You could pull it down and out the door by sliding those clips securing it to the side. It is messy job. The baffle is heavy and you'll need to play around with it a bit to get it to just the right angle so you can pull it out. here are some pics: https://www.hearth.com/econtent/index.php/forums/viewthread/49435/


My preferred methodis to reach in above the baffle and loosen the two bolts located at either end of the stove securing the top plate. You should be able to get to them with a small ratchet. Once those are out you can just pull the top plate straight off. The baffle is just sitting there and can be pulled straight out (after sliding the clips to the side).

I imagine you could brush the stack and all the mess will fall into the stove resting on the baffle. Lift the top off and shopvac.
 
Thanks Sobalto....that's twice you've ridden to my rescue. I owe you a Natty Bo!
 
ploughboy said:
Probably is, yeah. I guess it could happen, but I can't envision that coming unlinked in normal use. Shipping of the stove? Definitely. Southbalto nailed my problem right off, and I felt like a real dope when I hooked it back up and felt/heard how it actuated then. But, if you've never used the stove, you wouldn't know. (My last Dutch West stove had a "flapper" air control that really had very little resistance to it....) As a consequence, my first two "break in" fires really weren't. Luckily, they didn't get too hot, but they cerainly weren't the progressively warmer fires the manual recommends. So far, I haven't noticed that I did the stove any damage. I think that this was partially because the stove had been uncrated and standing in my house for five months before I installed it, so it had plenty of time to stabilize to the humidity and temps. The second part of it, I think, is that the manual is written to prevent a worst case failure and the for the vast majority of the Jotul stoves, it is not necessary. Still, I wouldn't recommend that anyone deliberately overlook that requirement. I was left to wonder, if the stove had cracked or warped if I would have had a valid warranty claim. BTW, you'll not see any mention of this possibility in the Jotul manual, as far as I could tell. I'm not sure, but maybe my dealer was the one to install the cover plate, possibly, or he could have swapped out the "European" plate for the "U.S." one. That might be where things went haywire, but I'm glad I never had to fight that fight.

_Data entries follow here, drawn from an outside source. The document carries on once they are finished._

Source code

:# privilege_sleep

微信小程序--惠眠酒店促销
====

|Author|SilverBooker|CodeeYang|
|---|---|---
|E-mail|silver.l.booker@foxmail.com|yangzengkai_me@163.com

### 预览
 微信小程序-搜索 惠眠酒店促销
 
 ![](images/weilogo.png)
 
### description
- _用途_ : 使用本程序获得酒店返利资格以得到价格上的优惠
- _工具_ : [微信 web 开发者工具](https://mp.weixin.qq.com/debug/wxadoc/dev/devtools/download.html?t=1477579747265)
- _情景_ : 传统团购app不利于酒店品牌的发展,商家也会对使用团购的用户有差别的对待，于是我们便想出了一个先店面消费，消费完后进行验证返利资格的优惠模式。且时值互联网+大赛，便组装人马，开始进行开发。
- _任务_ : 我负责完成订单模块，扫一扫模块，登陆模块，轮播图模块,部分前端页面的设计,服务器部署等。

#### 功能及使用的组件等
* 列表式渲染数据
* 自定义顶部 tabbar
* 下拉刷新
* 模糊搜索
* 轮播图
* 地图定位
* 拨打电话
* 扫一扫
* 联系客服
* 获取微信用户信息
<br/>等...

Which leads me to a question I've wondered about: What the heck is the physical/practical difference between those two cover plates? I've never had them side by side.

The other question I have is: What the heck do you ever do with the one your stove doesn't require? Something in me just can't bring myself to pitch it. I mean, maybe I'll want to move to France some day, and take my stove with me? Sure. Could happen...

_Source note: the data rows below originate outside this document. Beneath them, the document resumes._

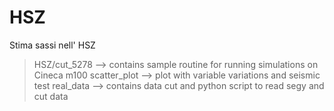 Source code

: # HSZ
Stima sassi nell' HSZ

> HSZ/cut_5278 --> contains sample routine for running simulations on Cineca m100
> scatter_plot --> plot with variable variations and seismic test
> real_data    --> contains data cut and python script to read segy and cut data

The break in fires are really for the benefit of the stove cement. It has to go through a curing period. If you were to just fire up a stove with stove cement in it to say 500 degrees the stove cement would run out of it. It looks like creosote when it runs out. How do I know you ask? I made that mistake .....just once though!

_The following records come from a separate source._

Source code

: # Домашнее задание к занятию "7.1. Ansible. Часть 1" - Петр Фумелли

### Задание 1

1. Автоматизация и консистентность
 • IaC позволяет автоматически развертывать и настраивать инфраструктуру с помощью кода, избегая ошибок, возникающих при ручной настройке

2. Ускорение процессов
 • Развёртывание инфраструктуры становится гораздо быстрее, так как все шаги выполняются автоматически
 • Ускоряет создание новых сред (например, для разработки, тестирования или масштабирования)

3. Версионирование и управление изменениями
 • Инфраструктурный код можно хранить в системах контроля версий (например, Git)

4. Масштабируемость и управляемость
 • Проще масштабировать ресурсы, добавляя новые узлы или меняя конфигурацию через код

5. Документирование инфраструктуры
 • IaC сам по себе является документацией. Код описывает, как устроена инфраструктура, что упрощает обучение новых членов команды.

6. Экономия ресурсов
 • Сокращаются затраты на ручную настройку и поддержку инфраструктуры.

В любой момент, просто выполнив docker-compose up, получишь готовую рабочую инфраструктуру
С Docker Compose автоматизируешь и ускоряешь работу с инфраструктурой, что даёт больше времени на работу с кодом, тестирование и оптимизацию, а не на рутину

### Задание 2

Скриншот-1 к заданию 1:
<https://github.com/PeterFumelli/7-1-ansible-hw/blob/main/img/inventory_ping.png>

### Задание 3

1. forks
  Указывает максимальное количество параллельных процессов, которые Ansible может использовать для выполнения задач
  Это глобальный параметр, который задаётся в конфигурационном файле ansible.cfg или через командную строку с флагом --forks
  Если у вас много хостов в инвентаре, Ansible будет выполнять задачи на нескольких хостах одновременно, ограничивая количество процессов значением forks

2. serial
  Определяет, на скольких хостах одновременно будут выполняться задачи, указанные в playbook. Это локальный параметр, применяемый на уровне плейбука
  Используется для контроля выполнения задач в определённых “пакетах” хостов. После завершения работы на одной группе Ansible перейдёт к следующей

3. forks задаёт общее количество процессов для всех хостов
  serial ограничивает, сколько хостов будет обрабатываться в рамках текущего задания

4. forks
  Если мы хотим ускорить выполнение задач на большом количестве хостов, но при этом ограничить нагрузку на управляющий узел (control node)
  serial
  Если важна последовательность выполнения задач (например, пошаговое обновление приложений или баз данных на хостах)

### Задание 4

On to the second point on this thread. The dreaded Euro plate. In every country in the world their are differing testing standards. Some Jotul products are sold world wide and some are specific to each market. The Castine is a a popular model in Europe also. I wouldnt recommend using it in your install though. The plate allows more air in the fire as we all know. It also takes air away from your air wash for your glass though. As long as you have good draft stick with the one it came with.
 
The school of practical experience awards a hard won degree, yes! Thanks for that info Jotulguy. I owe you one Gennie.